Sitting on a restaurant patio after sneak screenings of “The Savages” at Telluride, writer-director Tamara Jenkins enthused about “I’m Not There.” This, she said, was such a culmination of the themes Haynes had been working in all his films.
“There’s a lot of my work in here,” agreed Haynes. Even his college thesis short, “Assassins: A Film Concerning Arthur Rimbaud,” gets a nod as Ben Whishaw plays a version of the poet.
“So how does that feel?” the 46-year-old director of “Safe” and “Far From Heaven” asks with a smile. “Like I’ve just plumb run out of ideas.”
Hardly.
Which doesn’t mean the masterful shifts of character and visual tones won’t rile some.

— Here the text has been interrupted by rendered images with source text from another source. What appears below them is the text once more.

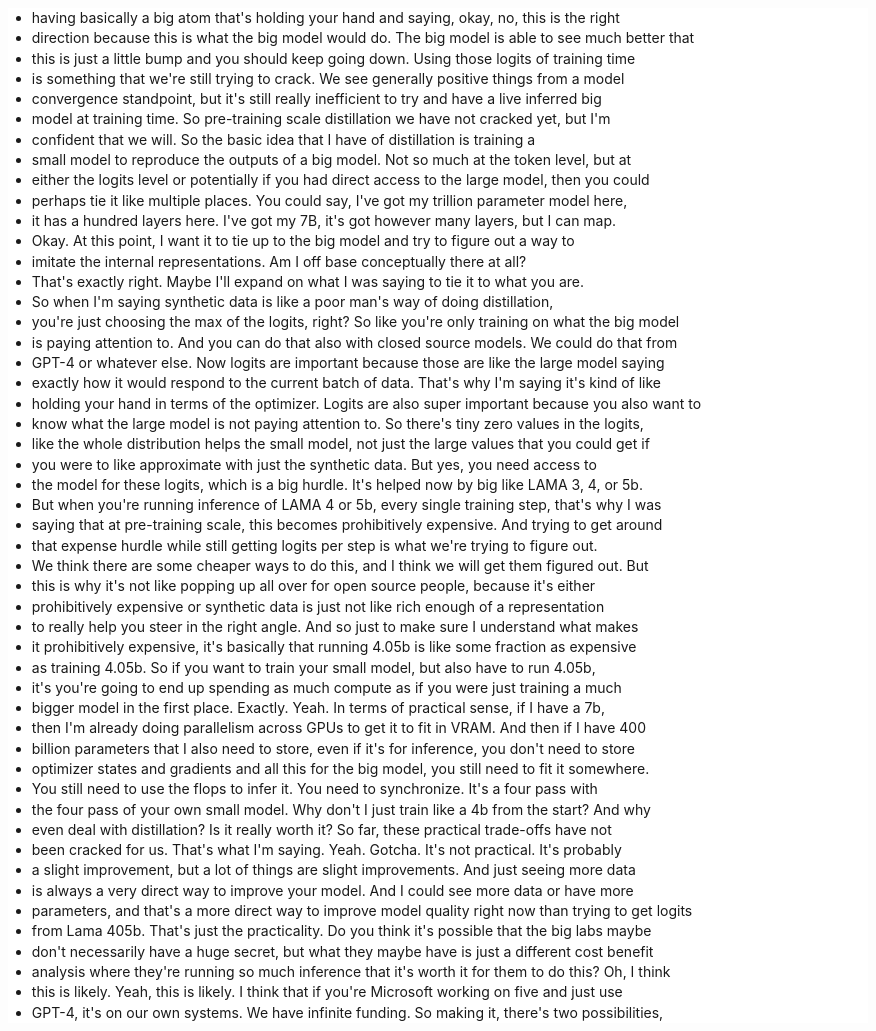 *  having basically a big atom that's holding your hand and saying, okay, no, this is the right
*  direction because this is what the big model would do. The big model is able to see much better that
*  this is just a little bump and you should keep going down. Using those logits of training time
*  is something that we're still trying to crack. We see generally positive things from a model
*  convergence standpoint, but it's still really inefficient to try and have a live inferred big
*  model at training time. So pre-training scale distillation we have not cracked yet, but I'm
*  confident that we will. So the basic idea that I have of distillation is training a
*  small model to reproduce the outputs of a big model. Not so much at the token level, but at
*  either the logits level or potentially if you had direct access to the large model, then you could
*  perhaps tie it like multiple places. You could say, I've got my trillion parameter model here,
*  it has a hundred layers here. I've got my 7B, it's got however many layers, but I can map.
*  Okay. At this point, I want it to tie up to the big model and try to figure out a way to
*  imitate the internal representations. Am I off base conceptually there at all?
*  That's exactly right. Maybe I'll expand on what I was saying to tie it to what you are.
*  So when I'm saying synthetic data is like a poor man's way of doing distillation,
*  you're just choosing the max of the logits, right? So like you're only training on what the big model
*  is paying attention to. And you can do that also with closed source models. We could do that from
*  GPT-4 or whatever else. Now logits are important because those are like the large model saying
*  exactly how it would respond to the current batch of data. That's why I'm saying it's kind of like
*  holding your hand in terms of the optimizer. Logits are also super important because you also want to
*  know what the large model is not paying attention to. So there's tiny zero values in the logits,
*  like the whole distribution helps the small model, not just the large values that you could get if
*  you were to like approximate with just the synthetic data. But yes, you need access to
*  the model for these logits, which is a big hurdle. It's helped now by big like LAMA 3, 4, or 5b.
*  But when you're running inference of LAMA 4 or 5b, every single training step, that's why I was
*  saying that at pre-training scale, this becomes prohibitively expensive. And trying to get around
*  that expense hurdle while still getting logits per step is what we're trying to figure out.
*  We think there are some cheaper ways to do this, and I think we will get them figured out. But
*  this is why it's not like popping up all over for open source people, because it's either
*  prohibitively expensive or synthetic data is just not like rich enough of a representation
*  to really help you steer in the right angle. And so just to make sure I understand what makes
*  it prohibitively expensive, it's basically that running 4.05b is like some fraction as expensive
*  as training 4.05b. So if you want to train your small model, but also have to run 4.05b,
*  it's you're going to end up spending as much compute as if you were just training a much
*  bigger model in the first place. Exactly. Yeah. In terms of practical sense, if I have a 7b,
*  then I'm already doing parallelism across GPUs to get it to fit in VRAM. And then if I have 400
*  billion parameters that I also need to store, even if it's for inference, you don't need to store
*  optimizer states and gradients and all this for the big model, you still need to fit it somewhere.
*  You still need to use the flops to infer it. You need to synchronize. It's a four pass with
*  the four pass of your own small model. Why don't I just train like a 4b from the start? And why
*  even deal with distillation? Is it really worth it? So far, these practical trade-offs have not
*  been cracked for us. That's what I'm saying. Yeah. Gotcha. It's not practical. It's probably
*  a slight improvement, but a lot of things are slight improvements. And just seeing more data
*  is always a very direct way to improve your model. And I could see more data or have more
*  parameters, and that's a more direct way to improve model quality right now than trying to get logits
*  from Lama 405b. That's just the practicality. Do you think it's possible that the big labs maybe
*  don't necessarily have a huge secret, but what they maybe have is just a different cost benefit
*  analysis where they're running so much inference that it's worth it for them to do this? Oh, I think
*  this is likely. Yeah, this is likely. I think that if you're Microsoft working on five and just use
*  GPT-4, it's on our own systems. We have infinite funding. So making it, there's two possibilities,
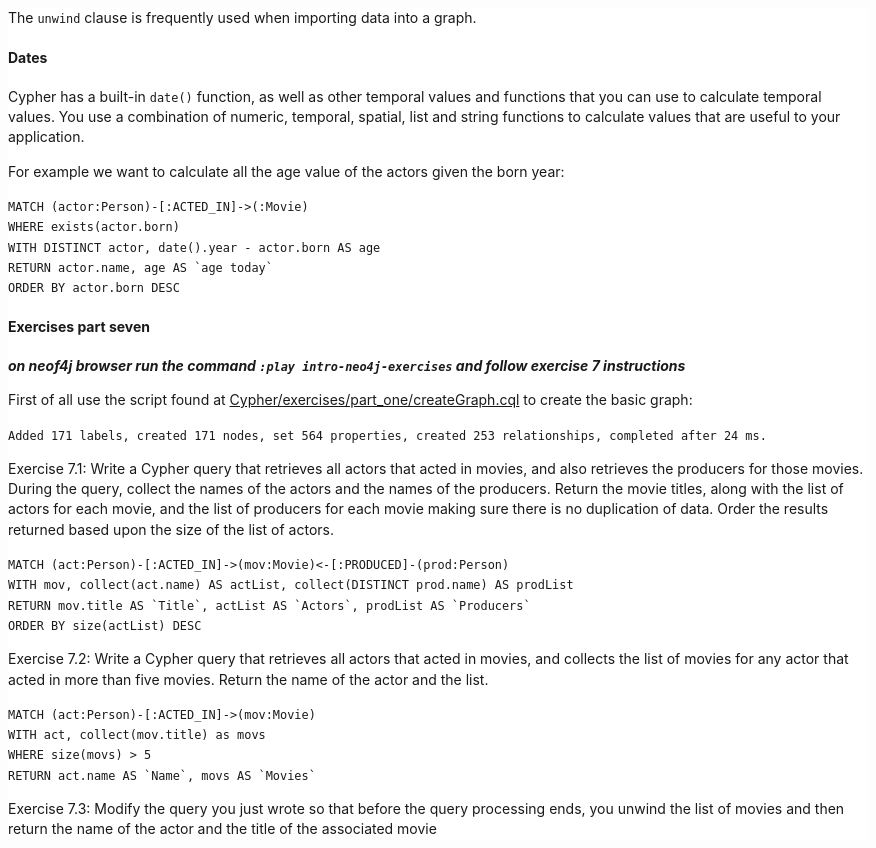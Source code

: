 The `unwind` clause is frequently used when importing data into a graph.

#### Dates

Cypher has a built-in `date()` function, as well as other temporal values and functions that you can use to calculate temporal values.
You use a combination of numeric, temporal, spatial, list and string functions to calculate values that are useful to your application.

For example we want to calculate all the age value of the actors given the born year:

```Cypher
MATCH (actor:Person)-[:ACTED_IN]->(:Movie)
WHERE exists(actor.born)
WITH DISTINCT actor, date().year - actor.born AS age
RETURN actor.name, age AS `age today`
ORDER BY actor.born DESC
```

#### Exercises part seven

***on neof4j browser run the command `:play intro-neo4j-exercises` and follow exercise 7 instructions***

First of all use the script found at [Cypher/exercises/part_one/createGraph.cql](Cypher/exercises/part_one/createGraph.cql) to create the basic graph:

```Text
Added 171 labels, created 171 nodes, set 564 properties, created 253 relationships, completed after 24 ms.
```

Exercise 7.1: Write a Cypher query that retrieves all actors that acted in movies, and also retrieves the producers for those movies. During the query, collect the names of the actors and the names of the producers. Return the movie titles, along with the list of actors for each movie, and the list of producers for each movie making sure there is no duplication of data. Order the results returned based upon the size of the list of actors.

```Cypher
MATCH (act:Person)-[:ACTED_IN]->(mov:Movie)<-[:PRODUCED]-(prod:Person)
WITH mov, collect(act.name) AS actList, collect(DISTINCT prod.name) AS prodList
RETURN mov.title AS `Title`, actList AS `Actors`, prodList AS `Producers`
ORDER BY size(actList) DESC
```

Exercise 7.2: Write a Cypher query that retrieves all actors that acted in movies, and collects the list of movies for any actor that acted in more than five movies. Return the name of the actor and the list.

```Cypher
MATCH (act:Person)-[:ACTED_IN]->(mov:Movie)
WITH act, collect(mov.title) as movs
WHERE size(movs) > 5
RETURN act.name AS `Name`, movs AS `Movies`
```

Exercise 7.3: Modify the query you just wrote so that before the query processing ends, you unwind the list of movies and then return the name of the actor and the title of the associated movie
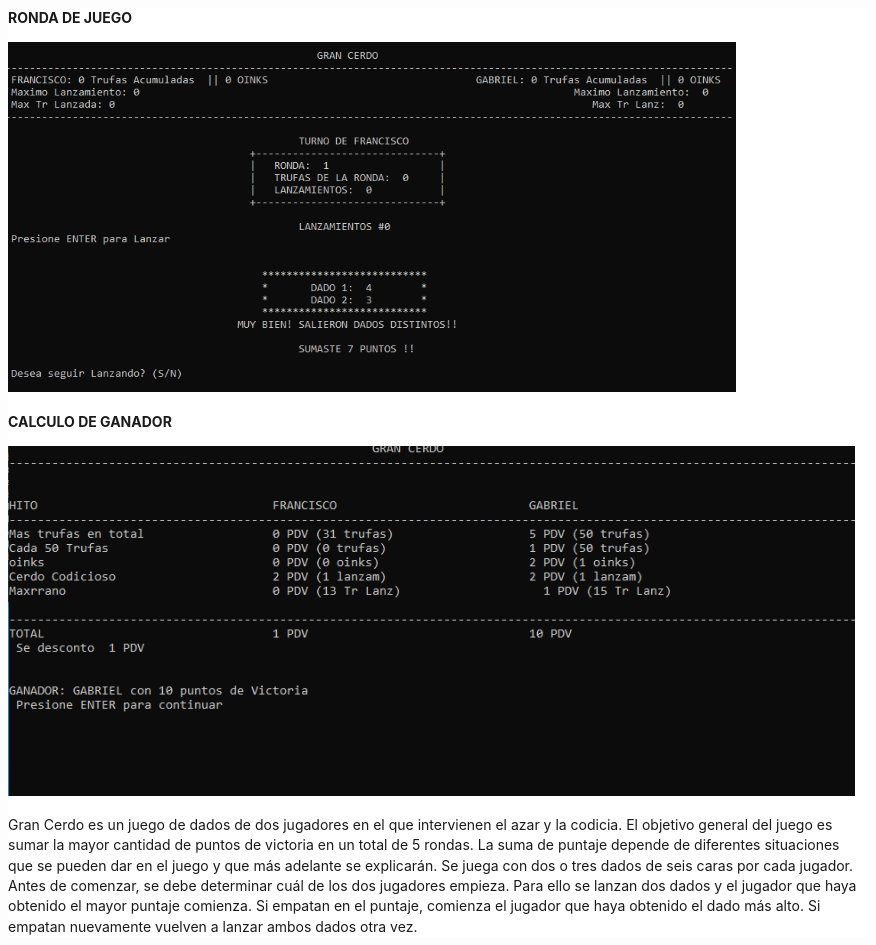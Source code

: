 **RONDA DE JUEGO**
<p align="left">
  <img height="350" src="./rondaJugada.png" />
</p>

**CALCULO DE GANADOR**
<p align="left">
  <img height="350" src="./calculoGanador.png" />
</p>

Gran Cerdo es un juego de dados de dos jugadores en el que intervienen el azar y la codicia.
El objetivo general del juego es sumar la mayor cantidad de puntos de victoria en un total de 5 rondas. La suma de puntaje depende de diferentes situaciones que se pueden dar en el juego y que más adelante se explicarán.
Se juega con dos o tres dados de seis caras por cada jugador. Antes de comenzar, se debe determinar cuál de los dos jugadores empieza. Para ello se lanzan dos dados y el jugador que haya obtenido el mayor puntaje comienza. Si empatan en el puntaje, comienza el jugador que haya obtenido el dado más alto. Si empatan nuevamente vuelven a lanzar ambos dados otra vez.
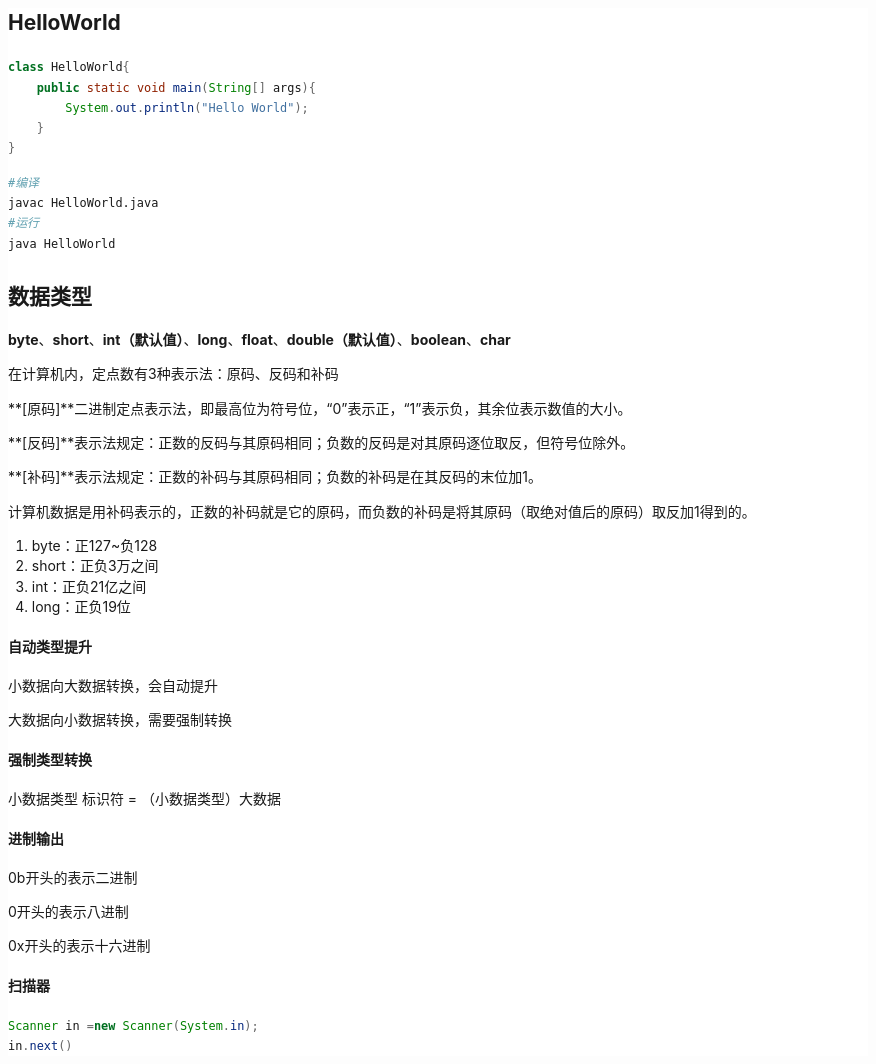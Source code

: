 ## HelloWorld

```java
class HelloWorld{
	public static void main(String[] args){
		System.out.println("Hello World");
	}
}
```

```bash
#编译
javac HelloWorld.java
#运行
java HelloWorld
```

## 数据类型

**byte**、**short**、**int（默认值）**、**long**、**float**、**double（默认值）**、**boolean**、**char**

在计算机内，定点数有3种表示法：原码、反码和补码 

**[原码]**二进制定点表示法，即最高位为符号位，“0”表示正，“1”表示负，其余位表示数值的大小。 

**[反码]**表示法规定：正数的反码与其原码相同；负数的反码是对其原码逐位取反，但符号位除外。 

**[补码]**表示法规定：正数的补码与其原码相同；负数的补码是在其反码的末位加1。

计算机数据是用补码表示的，正数的补码就是它的原码，而负数的补码是将其原码（取绝对值后的原码）取反加1得到的。

1. byte：正127~负128
2. short：正负3万之间
3. int：正负21亿之间
4. long：正负19位

#### 自动类型提升

小数据向大数据转换，会自动提升

大数据向小数据转换，需要强制转换

#### 强制类型转换

小数据类型	标识符	=	（小数据类型）大数据

#### 进制输出

0b开头的表示二进制

0开头的表示八进制

0x开头的表示十六进制

#### 扫描器

```java
Scanner in =new Scanner(System.in);
in.next()
```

If gondola chatter at Telluride provided a barometer of feelings (and it tends to be telling), Haynes’ film seduced some people and infuriated more.
The director is sure people will get stuck on the section featuring Richard Gere as an aging Billy the Kid.
“It’s always been the more debated,” said Haynes of the section which has this Bob avatar escaping into the frontier.
“The literal touchstones of what people want as it relates to the history of Bob Dylan seem to be absent there. It takes a couple of extra steps of dancing.”
But then, the vigorous tango of presence and absence is the guiding dance in Haynes’ film.